Every search engine starts with good intentions. You pick OpenSearch for its distributed architecture, its Lucene-powered full-text capabilities, and its RESTful API. You build your indices, tune your analyzers, and ship it to production. Then the complaints start rolling in.
- "Why does 'laptop stand' return laptop bags first?"
- "Searching for 'java developer' gives me coffee shop listings."
- "The top result for 'project manager' is a book, not a job."
You know search is broken. But how do you prove it? And more importantly, how do you measure whether you actually fixed it?
This is where the OpenSearch Search Relevance plugin comes in. It gives you a systematic way to evaluate, measure, and improve search quality. Not with gut feelings, but with metrics. Let me walk you through how I use it to turn bad search results into good ones.
The Problem: Search Quality Is Invisible Until It Breaks
Search is unique among software features. When it works, nobody notices. When it fails, it fails loudly and publicly. A user who cannot find what they want in three searches is gone. They will not file a bug report. They will just leave.
The challenge is that search quality is subjective. What is "relevant" depends on who is searching, what they want, and what your business values. Product search wants purchase intent. Job search wants skill matching. Documentation search wants precision. There is no universal "good search" - only search that meets your users' needs.
Without measurement, search tuning becomes guesswork. You tweak a boost here, add a synonym there, deploy, and hope. The OpenSearch Search Relevance plugin replaces hope with data.
What Is the Search Relevance Plugin?
The Search Relevance plugin is an official OpenSearch plugin that provides tools for evaluating and comparing search quality. It lives in the OpenSearch ecosystem alongside the core engine, security plugin, and ML plugin. If you are already running OpenSearch, adding this plugin is straightforward.
The plugin is built around a simple but powerful idea: define what good search looks like for your domain, measure your current search against that definition, test improvements, and keep only the changes that actually help.
It provides four core building blocks:
- Query Sets - Collections of representative search queries that your users actually type
- Search Configurations - Named sets of search parameters (analyzers, query types, boosts, filters)
- Experiments - Structured comparisons between two search configurations using pairwise comparison
- Judgments - Human or automated relevance ratings that ground-truth your search results
These four components work together to create a search quality evaluation pipeline. Let me show you how to build one.
Step 1: Build Your Query Set
Before you can measure search quality, you need to know what people are searching for. The query set is the foundation of everything that follows. A bad query set will give you misleading metrics. A good query set will reveal real problems.

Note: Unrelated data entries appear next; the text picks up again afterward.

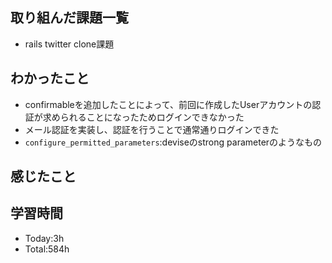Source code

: ## 取り組んだ課題一覧
- rails twitter clone課題
## わかったこと
- confirmableを追加したことによって、前回に作成したUserアカウントの認証が求められることになったためログインできなかった
- メール認証を実装し、認証を行うことで通常通りログインできた
- `configure_permitted_parameters`:deviseのstrong parameterのようなもの
## 感じたこと
## 学習時間
- Today:3h
- Total:584h
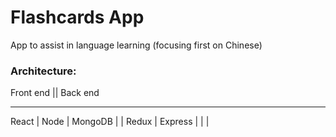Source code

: # Flashcards App

App to assist in language learning (focusing first on Chinese)

### Architecture:

Front end || Back end
________________________________________________
React     | Node              | MongoDB
          |                   |
Redux     | Express           |
          |                   |


        
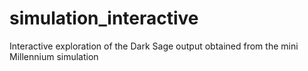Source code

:# simulation_interactive
Interactive exploration of the Dark Sage output obtained from the mini Millennium simulation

A query set is just a list of queries that represent your actual search traffic. The key word is "representative." If 40% of your searches are for product names, 40% of your query set should be product names. If you have seasonal spikes, include queries from those periods.
Here is what I look for when building a query set:
- High-frequency queries - The searches that happen most often. Improving these has the biggest impact.
- Edge cases - The weird queries that expose flaws. Misspellings, ambiguous terms, multi-word phrases.
- Business-critical queries - The searches that matter most to your organization, even if they are rare.
- Failure cases - Queries that you already know produce bad results. These are your baseline for improvement.
The Search Relevance plugin stores query sets in an internal system index. You create them via the API or through the OpenSearch Dashboards interface. Each query set gets a name, description, and a list of query strings.
A good query set size depends on your domain complexity. For a focused e-commerce catalog, 50-100 well-chosen queries might be enough. For a broad job board or content platform, you might need 500-1000. The goal is coverage, not volume. One query that captures a real failure mode is worth more than ten generic queries that all behave the same way.
The plugin stores query sets with schema versioning. If you add new fields later, the system index migrates cleanly. This is the kind of operational detail that matters when you are running this in production.
Step 2: Define Your Search Configurations
Now you need something to compare. The Search Relevance plugin uses "search configurations" - named parameter sets that define how a search is executed. Think of them as search recipes.
A typical search configuration includes:
- Index name - Which index to search
- Query template - The OpenSearch query DSL structure
- Analyzer settings - Which analyzer to use for text processing
- Boost parameters - Field weights, function scores, decay functions
- Filters - Any constant filters applied to all searches
The power of this approach is that you can define your current production search as one configuration, and your proposed improvements as another. Then you run an experiment to see which one actually performs better.
Here is a practical example. Suppose your current search for a job board uses a simple multi_match query:
current_config:
query: {
"multi_match": {
"query": "{{query}}",
"fields": ["title^2", "description", "skills"]
}
}
You suspect that adding a phrase match boost and a skills synonym filter would improve results. So you create a second configuration:
improved_config:
query: {
"bool": {
"should": [
{
"multi_match": {
"query": "{{query}}",
"fields": ["title^3", "description^1.5", "skills^2"]
}
},
{
"match_phrase": {
"title": {
"query": "{{query}}",
"boost": 5
}
}
}
]
}
}
Note the differences: title boost increased from 2 to 3, description boost added, skills boost increased from 1 to 2, and a phrase match added with a 5x boost. These are the kinds of incremental changes that you can test systematically.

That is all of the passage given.